Copy all lines holding the word "emph" from the entries.

# # # #

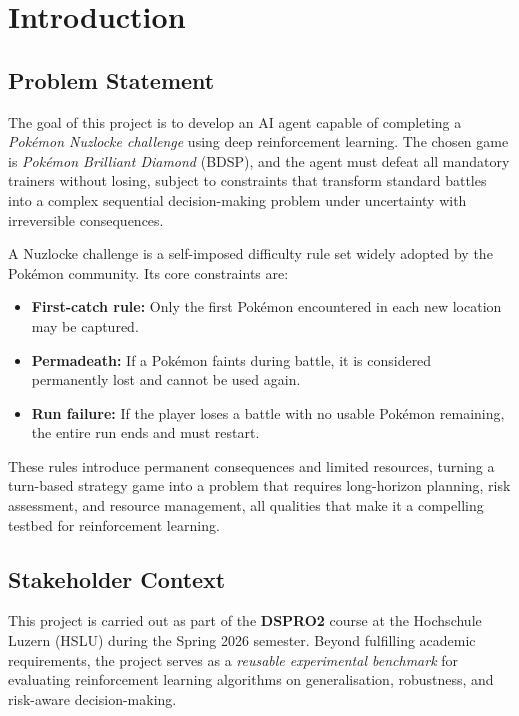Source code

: \chapter{Introduction}

\section{Problem Statement}

The goal of this project is to develop an AI agent capable of completing a
\emph{Pok\'{e}mon Nuzlocke challenge} using deep reinforcement learning.
The chosen game is \emph{Pok\'{e}mon Brilliant Diamond} (BDSP), and the agent
must defeat all mandatory trainers without losing, subject to constraints that
transform standard battles into a complex sequential decision-making problem
under uncertainty with irreversible consequences.

A Nuzlocke challenge is a self-imposed difficulty rule set widely adopted by the
Pok\'{e}mon community.  Its core constraints are:

\begin{itemize}
  \item \textbf{First-catch rule:} Only the first Pok\'{e}mon encountered in
        each new location may be captured.
  \item \textbf{Permadeath:} If a Pok\'{e}mon faints during battle, it is
        considered permanently lost and cannot be used again.
  \item \textbf{Run failure:} If the player loses a battle with no usable
        Pok\'{e}mon remaining, the entire run ends and must restart.
\end{itemize}

These rules introduce permanent consequences and limited resources, turning a
turn-based strategy game into a problem that requires long-horizon planning,
risk assessment, and resource management, all qualities that make it a
compelling testbed for reinforcement learning.

\section{Stakeholder Context}

This project is carried out as part of the \textbf{DSPRO2} course at the
Hochschule Luzern (HSLU) during the Spring 2026 semester.  Beyond fulfilling
academic requirements, the project serves as a \emph{reusable experimental
benchmark} for evaluating reinforcement learning algorithms on generalisation,
robustness, and risk-aware decision-making.

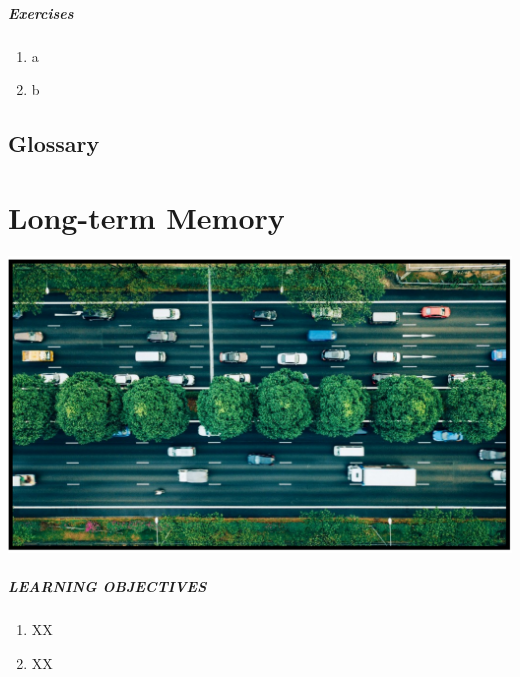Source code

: \documentclass[
]{krantz}
\providecommand{\tightlist}{%
  \setlength{\itemsep}{0pt}\setlength{\parskip}{0pt}}
\begin{document}
\hypertarget{exercises-3}{%
\paragraph*{Exercises}\label{exercises-3}}

\begin{enumerate}
\def\labelenumi{\arabic{enumi}.}
\tightlist
\item
  a
\item
  b
\end{enumerate}

\hypertarget{glossary-3}{%
\section{Glossary}\label{glossary-3}}

\hypertarget{long-term-memory}{%
\chapter{Long-term Memory}\label{long-term-memory}}

\begin{center}\includegraphics[width=1\linewidth]{images/ch5/fig0} \end{center}

\hypertarget{learning-objectives-4}{%
\paragraph*{LEARNING OBJECTIVES}\label{learning-objectives-4}}

\begin{enumerate}
\def\labelenumi{\arabic{enumi}.}
\tightlist
\item
  XX
\item
  XX
\end{enumerate}
\end{document}
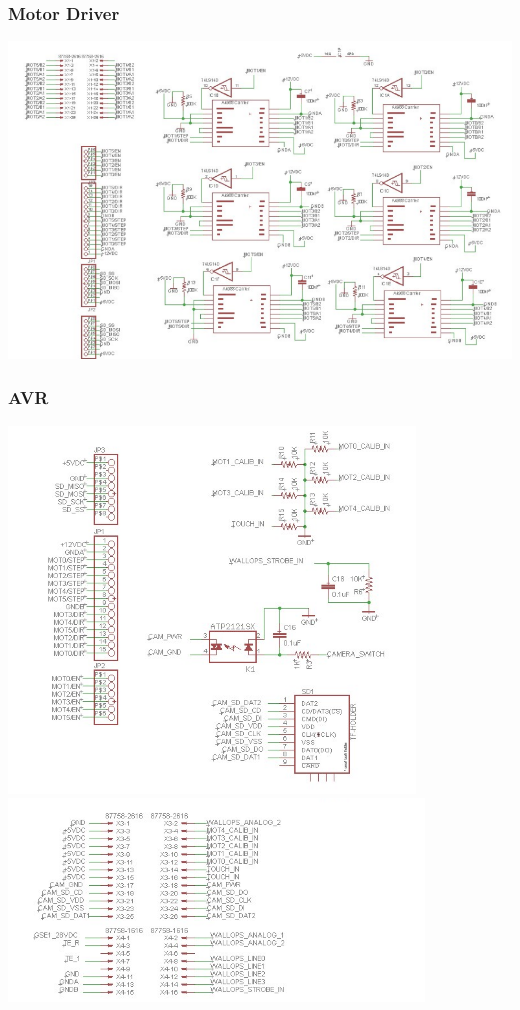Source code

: \subsubsection{Motor Driver}
\includegraphics[width=\textwidth]{./images/EESchems/motorDriver}
\subsubsection{AVR}
\includegraphics[scale=.4]{./images/EESchems/AVR1}
\includegraphics[scale=.4]{./images/EESchems/AVR2}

# # # #

• REPLY
\emph{Pok\'{e}mon Nuzlocke challenge} using deep reinforcement learning.
The chosen game is \emph{Pok\'{e}mon Brilliant Diamond} (BDSP), and the agent
academic requirements, the project serves as a \emph{reusable experimental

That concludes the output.